Reproduce exactly, from the line containing "To isolate how", every line down to the end of the data below.

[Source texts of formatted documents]

- - - - - - -

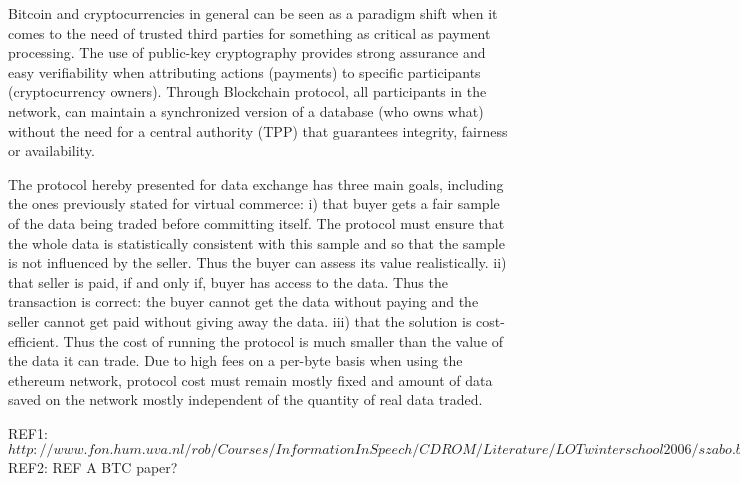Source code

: \documentclass[]{article}
\begin{document}
Bitcoin and cryptocurrencies in general can be seen as a paradigm shift when it comes to the need of trusted third parties for something as critical as payment processing. The use of public-key cryptography provides strong assurance and easy verifiability when attributing actions (payments) to specific participants (cryptocurrency owners). Through Blockchain protocol, all participants in the network, can maintain a synchronized version of a database (who owns what) without the need for a central authority (TPP) that guarantees integrity, fairness or availability. 

The protocol hereby presented for data exchange has three main goals, including the ones previously stated for virtual commerce:
i) that buyer gets a fair sample of the data being traded before committing itself. The protocol must ensure that the whole data is statistically consistent with this sample and so that the sample is not influenced by the seller. Thus the buyer can assess its value realistically.
ii) that seller is paid, if and only if, buyer has access to the data. Thus the transaction is correct: the buyer cannot get the data without paying and the seller cannot get paid without giving away the data.
iii) that the solution is cost-efficient. Thus the cost of running the protocol is much smaller than the value of the data it can trade. Due to high fees on a per-byte basis when using the ethereum network, protocol cost must remain mostly fixed and amount of data saved on the network mostly independent of the quantity of real data traded.

REF1: $http://www.fon.hum.uva.nl/rob/Courses/InformationInSpeech/CDROM/Literature/LOTwinterschool2006/szabo.best.vwh.net/smart_contracts_2.html , 1996]$
REF2:
REF A BTC paper?
\end{document}
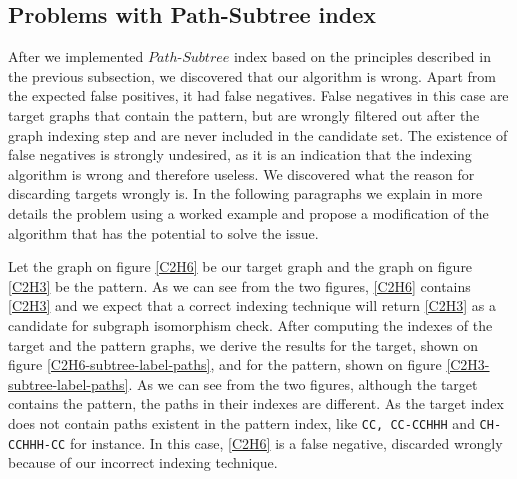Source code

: \documentclass{l4proj}
\newcounter{example}[section]
\begin{document}
\subsection{Problems with Path-Subtree index}
\label{path-subtree index problems}
After we implemented $Path$-$Subtree$ index based on the principles described in the previous subsection, we discovered that our algorithm is wrong. Apart from the expected false positives, it had false negatives. False negatives in this case are target graphs that contain the pattern, but are wrongly filtered out after the graph indexing step and are never included in the candidate set. The existence of false negatives is strongly undesired, as it is an indication that the indexing algorithm is wrong and therefore useless. We discovered what the reason for discarding targets wrongly is. In the following paragraphs we explain in more details the problem using a worked example and propose a modification of the algorithm that has the potential to solve the issue.\par
Let the graph on figure \ref{C2H6} be our target graph and the graph on figure \ref{C2H3} be the pattern. As we can see from the two figures, \ref{C2H6} contains \ref{C2H3} and we expect that a correct indexing technique will return \ref{C2H3} as a candidate for subgraph isomorphism check. After computing the indexes of the target and the pattern graphs, we derive the results for the target, shown on figure \ref{C2H6-subtree-label-paths}, and for the pattern, shown on figure \ref{C2H3-subtree-label-paths}. As we can see from the two figures, although the target contains the pattern, the paths in their indexes are different. As the target index does not contain paths existent in the pattern index, like \texttt{CC, CC-CCHHH} and \texttt{CH-CCHHH-CC} for instance. In this case, \ref{C2H6} is a false negative, discarded wrongly because of our incorrect indexing technique.\par
\end{document}
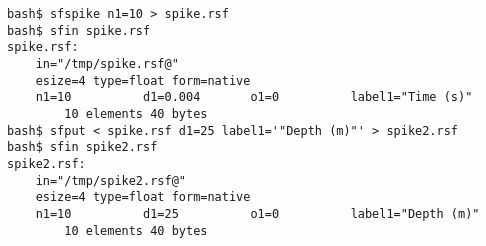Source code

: \begin{verbatim}
bash$ sfspike n1=10 > spike.rsf
bash$ sfin spike.rsf
spike.rsf:
    in="/tmp/spike.rsf@"
    esize=4 type=float form=native
    n1=10          d1=0.004       o1=0          label1="Time (s)"
        10 elements 40 bytes
bash$ sfput < spike.rsf d1=25 label1='"Depth (m)"' > spike2.rsf
bash$ sfin spike2.rsf
spike2.rsf:
    in="/tmp/spike2.rsf@"
    esize=4 type=float form=native
    n1=10          d1=25          o1=0          label1="Depth (m)"
        10 elements 40 bytes
\end{verbatim}




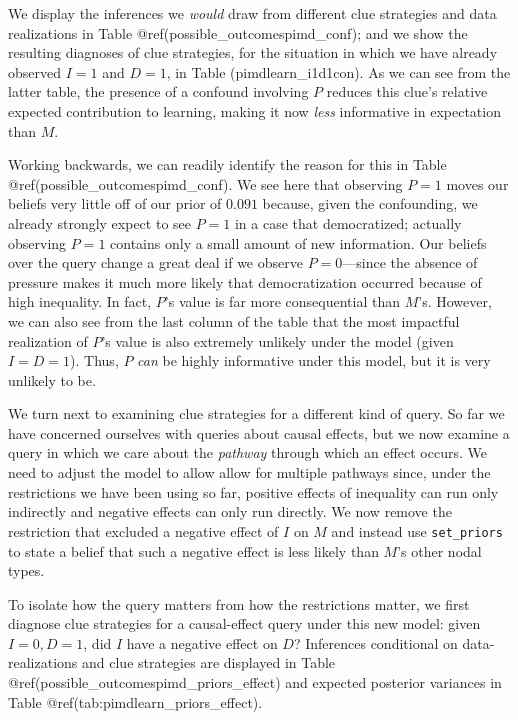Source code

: \documentclass[
  12pt,
]{book}
\begin{document}
We display the inferences we \emph{would} draw from different clue strategies and data realizations in Table @ref(possible\_outcomespimd\_conf); and we show the resulting diagnoses of clue strategies, for the situation in which we have already observed \(I=1\) and \(D=1\), in Table (pimdlearn\_i1d1con). As we can see from the latter table, the presence of a confound involving \(P\) reduces this clue's relative expected contribution to learning, making it now \emph{less} informative in expectation than \(M\).

Working backwards, we can readily identify the reason for this in Table @ref(possible\_outcomespimd\_conf). We see here that observing \(P=1\) moves our beliefs very little off of our prior of \(0.091\) because, given the confounding, we already strongly expect to see \(P=1\) in a case that democratized; actually observing \(P=1\) contains only a small amount of new information. Our beliefs over the query change a great deal if we observe \(P=0\)---since the absence of pressure makes it much more likely that democratization occurred because of high inequality. In fact, \(P\)'s value is far more consequential than \(M\)'s. However, we can also see from the last column of the table that the most impactful realization of \(P\)'s value is also extremely unlikely under the model (given \(I=D=1\)). Thus, \(P\) \emph{can} be highly informative under this model, but it is very unlikely to be.

We turn next to examining clue strategies for a different kind of query. So far we have concerned ourselves with queries about causal effects, but we now examine a query in which we care about the \emph{pathway} through which an effect occurs. We need to adjust the model to allow allow for multiple pathways since, under the restrictions we have been using so far, positive effects of inequality can run only indirectly and negative effects can only run directly. We now remove the restriction that excluded a negative effect of \(I\) on \(M\) and instead use \texttt{set\_priors} to state a belief that such a negative effect is less likely than \(M\)'s other nodal types.

To isolate how the query matters from how the restrictions matter, we first diagnose clue strategies for a causal-effect query under this new model: given \(I=0, D=1\), did \(I\) have a negative effect on \(D\)? Inferences conditional on data-realizations and clue strategies are displayed in Table @ref(possible\_outcomespimd\_priors\_effect) and expected posterior variances in Table @ref(tab:pimdlearn\_priors\_effect).
\end{document}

- - - - - - -

Answer to this problem:
To isolate how the query matters from how the restrictions matter, we first diagnose clue strategies for a causal-effect query under this new model: given \(I=0, D=1\), did \(I\) have a negative effect on \(D\)? Inferences conditional on data-realizations and clue strategies are displayed in Table @ref(possible\_outcomespimd\_priors\_effect) and expected posterior variances in Table @ref(tab:pimdlearn\_priors\_effect).
\end{document}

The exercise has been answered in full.